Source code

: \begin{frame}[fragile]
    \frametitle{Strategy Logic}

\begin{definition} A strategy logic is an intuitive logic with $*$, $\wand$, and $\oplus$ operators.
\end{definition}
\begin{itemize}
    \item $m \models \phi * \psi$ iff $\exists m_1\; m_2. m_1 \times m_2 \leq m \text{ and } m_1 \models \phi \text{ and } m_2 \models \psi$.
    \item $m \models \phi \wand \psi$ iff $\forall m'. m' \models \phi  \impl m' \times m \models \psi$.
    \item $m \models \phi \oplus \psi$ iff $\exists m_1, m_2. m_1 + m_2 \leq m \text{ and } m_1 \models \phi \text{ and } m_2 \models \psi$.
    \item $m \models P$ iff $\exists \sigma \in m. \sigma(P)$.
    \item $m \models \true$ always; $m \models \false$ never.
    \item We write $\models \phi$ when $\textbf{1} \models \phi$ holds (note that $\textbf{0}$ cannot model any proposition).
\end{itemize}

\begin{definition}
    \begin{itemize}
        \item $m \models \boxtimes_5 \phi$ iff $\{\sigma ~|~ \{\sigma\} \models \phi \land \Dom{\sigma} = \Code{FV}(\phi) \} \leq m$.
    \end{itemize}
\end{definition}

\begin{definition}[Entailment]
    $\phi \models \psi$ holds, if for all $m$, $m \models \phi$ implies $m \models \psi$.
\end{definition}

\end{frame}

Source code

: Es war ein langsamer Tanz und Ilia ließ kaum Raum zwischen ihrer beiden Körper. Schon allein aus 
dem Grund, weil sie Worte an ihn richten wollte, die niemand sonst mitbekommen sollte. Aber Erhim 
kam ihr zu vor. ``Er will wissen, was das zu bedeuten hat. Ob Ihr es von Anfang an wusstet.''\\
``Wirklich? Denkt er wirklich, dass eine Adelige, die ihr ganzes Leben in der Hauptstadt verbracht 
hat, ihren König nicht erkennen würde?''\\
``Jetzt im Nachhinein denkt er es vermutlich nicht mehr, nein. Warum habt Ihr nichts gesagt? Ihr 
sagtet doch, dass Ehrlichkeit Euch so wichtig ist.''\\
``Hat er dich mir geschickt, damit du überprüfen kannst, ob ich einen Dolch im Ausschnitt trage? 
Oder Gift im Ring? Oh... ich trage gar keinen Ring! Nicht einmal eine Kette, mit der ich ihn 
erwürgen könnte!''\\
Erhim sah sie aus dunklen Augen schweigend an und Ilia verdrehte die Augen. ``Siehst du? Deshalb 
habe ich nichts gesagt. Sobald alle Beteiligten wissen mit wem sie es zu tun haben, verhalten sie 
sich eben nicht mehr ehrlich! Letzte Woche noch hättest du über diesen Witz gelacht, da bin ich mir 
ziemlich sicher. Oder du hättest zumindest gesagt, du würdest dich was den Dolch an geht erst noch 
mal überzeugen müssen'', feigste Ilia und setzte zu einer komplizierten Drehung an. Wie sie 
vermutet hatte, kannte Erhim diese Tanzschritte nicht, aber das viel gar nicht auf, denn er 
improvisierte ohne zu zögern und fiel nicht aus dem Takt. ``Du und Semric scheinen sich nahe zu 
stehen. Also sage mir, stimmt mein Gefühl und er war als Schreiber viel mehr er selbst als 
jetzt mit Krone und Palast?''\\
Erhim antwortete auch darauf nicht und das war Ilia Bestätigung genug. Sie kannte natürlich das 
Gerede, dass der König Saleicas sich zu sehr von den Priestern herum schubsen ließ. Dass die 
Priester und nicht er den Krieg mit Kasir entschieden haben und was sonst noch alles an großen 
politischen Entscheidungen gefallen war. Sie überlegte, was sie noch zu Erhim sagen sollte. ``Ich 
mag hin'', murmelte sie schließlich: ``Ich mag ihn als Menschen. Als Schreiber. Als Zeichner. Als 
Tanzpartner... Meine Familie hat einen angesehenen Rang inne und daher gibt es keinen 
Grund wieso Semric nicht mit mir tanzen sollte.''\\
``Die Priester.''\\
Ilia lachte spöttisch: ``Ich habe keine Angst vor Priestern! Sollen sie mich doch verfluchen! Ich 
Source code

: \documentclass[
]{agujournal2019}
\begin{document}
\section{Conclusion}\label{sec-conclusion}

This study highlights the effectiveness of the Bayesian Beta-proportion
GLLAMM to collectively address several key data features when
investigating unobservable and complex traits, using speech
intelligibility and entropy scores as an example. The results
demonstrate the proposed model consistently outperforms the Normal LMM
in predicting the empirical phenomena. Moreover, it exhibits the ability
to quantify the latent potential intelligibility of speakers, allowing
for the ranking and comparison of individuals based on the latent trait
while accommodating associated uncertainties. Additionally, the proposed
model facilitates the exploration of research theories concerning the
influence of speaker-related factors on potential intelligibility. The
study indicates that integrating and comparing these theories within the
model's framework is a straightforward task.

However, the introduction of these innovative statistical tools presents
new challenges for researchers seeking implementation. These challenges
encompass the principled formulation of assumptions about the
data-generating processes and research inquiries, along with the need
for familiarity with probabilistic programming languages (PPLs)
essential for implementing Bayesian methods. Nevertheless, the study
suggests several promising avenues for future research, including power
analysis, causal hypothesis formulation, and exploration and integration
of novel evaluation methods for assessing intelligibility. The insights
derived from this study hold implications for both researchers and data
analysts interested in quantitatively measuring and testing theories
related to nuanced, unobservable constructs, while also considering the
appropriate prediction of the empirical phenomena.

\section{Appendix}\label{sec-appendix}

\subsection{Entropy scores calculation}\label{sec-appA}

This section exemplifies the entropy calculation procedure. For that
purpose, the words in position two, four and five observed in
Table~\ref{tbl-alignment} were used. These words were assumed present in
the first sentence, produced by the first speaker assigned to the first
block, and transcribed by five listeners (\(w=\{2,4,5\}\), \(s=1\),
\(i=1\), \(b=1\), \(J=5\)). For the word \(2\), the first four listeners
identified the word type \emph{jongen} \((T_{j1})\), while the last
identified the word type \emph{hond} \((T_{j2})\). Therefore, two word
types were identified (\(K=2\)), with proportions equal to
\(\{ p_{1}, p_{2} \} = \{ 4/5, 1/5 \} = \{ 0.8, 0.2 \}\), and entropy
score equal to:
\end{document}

:: To do ::
Across all the entries, count the lines that contain the word "Oder" and give the number by itself.

:: Task result ::
2